We present an implementation of Pagh's compressed matrix multiplication algorithm, a randomized algorithm that constructs sketches of matrices to compute an unbiased estimate of their product. By leveraging fast polynomial multiplication via the FFT, the algorithm achieves high performance when the product matrix is sparse or contains only a small number of entries with magnitudes significantly larger than the rest. We show empirically that the algorithm is practical and can outperform state-of-the-art DGEMM implementations when the product matrix has few nonzero entries or is otherwise dominated by a small subset of elements with large magnitude. As a minor theoretical contribution, we replace the FFT with the Fast Walsh-Hadamard Transform (FWHT) in sketched multiplication, preserving all correctness and variance guarantees of the original algorithm. Experiments with our carefully engineered multithreaded CPU implementation for dense double-precision matrices on 64-core CPU nodes across a range of synthetic benchmarks, exhibiting variable sparsity patterns, show that the FWHT variant is up to 4 times faster than the FFT-based version. Under favorable sparsity and magnitude patterns in the product matrix, our FWHT-based implementation achieves a speedup of up to 40 over DGEMM from Intel MKL, with low probability of error in the estimates. Our implementation is released as free software and comes with NumPy-compatible Python bindings.

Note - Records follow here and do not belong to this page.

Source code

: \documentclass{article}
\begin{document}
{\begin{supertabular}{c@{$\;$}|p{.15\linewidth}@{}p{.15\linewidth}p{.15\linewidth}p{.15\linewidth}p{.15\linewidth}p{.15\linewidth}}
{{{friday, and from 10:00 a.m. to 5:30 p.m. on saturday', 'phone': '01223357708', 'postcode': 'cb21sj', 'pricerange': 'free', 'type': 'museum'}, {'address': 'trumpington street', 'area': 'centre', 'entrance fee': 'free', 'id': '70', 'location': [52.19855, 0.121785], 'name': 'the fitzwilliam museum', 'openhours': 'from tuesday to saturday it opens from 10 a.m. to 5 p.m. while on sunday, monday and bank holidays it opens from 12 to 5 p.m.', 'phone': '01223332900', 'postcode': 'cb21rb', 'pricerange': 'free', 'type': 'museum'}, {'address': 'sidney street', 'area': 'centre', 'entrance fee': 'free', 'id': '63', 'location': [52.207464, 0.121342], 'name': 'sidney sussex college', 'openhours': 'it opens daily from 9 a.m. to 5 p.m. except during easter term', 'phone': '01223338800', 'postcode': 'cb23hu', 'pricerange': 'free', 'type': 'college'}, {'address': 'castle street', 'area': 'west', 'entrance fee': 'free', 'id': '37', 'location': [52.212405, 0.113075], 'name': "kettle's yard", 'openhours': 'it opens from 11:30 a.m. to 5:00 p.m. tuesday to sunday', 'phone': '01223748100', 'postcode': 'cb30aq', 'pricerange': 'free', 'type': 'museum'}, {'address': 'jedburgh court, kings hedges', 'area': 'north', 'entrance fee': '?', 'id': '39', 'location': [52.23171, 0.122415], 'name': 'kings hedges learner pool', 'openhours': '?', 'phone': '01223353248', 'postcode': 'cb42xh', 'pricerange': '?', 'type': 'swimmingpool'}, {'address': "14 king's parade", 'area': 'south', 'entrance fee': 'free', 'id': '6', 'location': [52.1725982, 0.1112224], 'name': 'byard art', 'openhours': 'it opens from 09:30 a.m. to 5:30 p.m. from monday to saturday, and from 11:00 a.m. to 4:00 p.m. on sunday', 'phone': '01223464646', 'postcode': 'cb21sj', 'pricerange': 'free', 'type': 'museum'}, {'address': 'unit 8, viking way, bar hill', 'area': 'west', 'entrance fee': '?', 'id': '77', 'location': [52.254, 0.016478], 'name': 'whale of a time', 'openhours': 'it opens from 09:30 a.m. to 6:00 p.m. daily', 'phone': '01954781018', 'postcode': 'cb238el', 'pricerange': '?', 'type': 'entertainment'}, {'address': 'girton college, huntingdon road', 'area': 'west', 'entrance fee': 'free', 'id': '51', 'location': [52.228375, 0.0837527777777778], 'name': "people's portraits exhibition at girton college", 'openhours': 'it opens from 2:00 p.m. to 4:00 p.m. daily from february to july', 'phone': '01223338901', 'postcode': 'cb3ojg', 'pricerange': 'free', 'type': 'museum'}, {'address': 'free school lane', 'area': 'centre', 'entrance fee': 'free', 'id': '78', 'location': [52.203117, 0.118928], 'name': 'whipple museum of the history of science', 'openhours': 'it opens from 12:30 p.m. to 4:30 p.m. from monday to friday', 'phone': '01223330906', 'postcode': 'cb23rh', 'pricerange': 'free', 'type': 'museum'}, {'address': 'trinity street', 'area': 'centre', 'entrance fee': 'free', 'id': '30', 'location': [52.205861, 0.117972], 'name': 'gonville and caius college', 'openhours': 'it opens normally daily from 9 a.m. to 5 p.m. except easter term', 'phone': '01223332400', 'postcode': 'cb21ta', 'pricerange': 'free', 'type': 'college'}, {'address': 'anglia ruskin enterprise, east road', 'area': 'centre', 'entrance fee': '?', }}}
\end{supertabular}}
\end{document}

翻译：本文实现了Pagh的压缩矩阵乘法算法，这是一种通过构建矩阵草图来无偏估计其乘积的随机算法。该算法借助基于FFT的快速多项式乘法，在乘积矩阵稀疏或仅包含少量幅值显著大于其他元素的条目时能够实现高性能。实验表明，当乘积矩阵非零元稀少或主要由幅值较大的少量元素主导时，该算法具有实用性，且能超越当前最先进的DGEMM实现。作为一项次要的理论贡献，我们在草图乘法中用快速沃尔什-哈达玛变换（FWHT）替代了FFT，同时完全保留了原算法的正确性与方差保证。我们在64核CPU节点上针对具有不同稀疏模式的合成基准测试，对稠密双精度矩阵进行了精心设计的多线程CPU实现实验。结果表明，FWHT变体比基于FFT的版本快达4倍。当乘积矩阵具有理想的稀疏性与幅值分布模式时，我们基于FWHT的实现相比Intel MKL的DGEMM可获得最高40倍的加速比，且估计误差概率较低。本实现已作为自由软件发布，并提供与NumPy兼容的Python接口。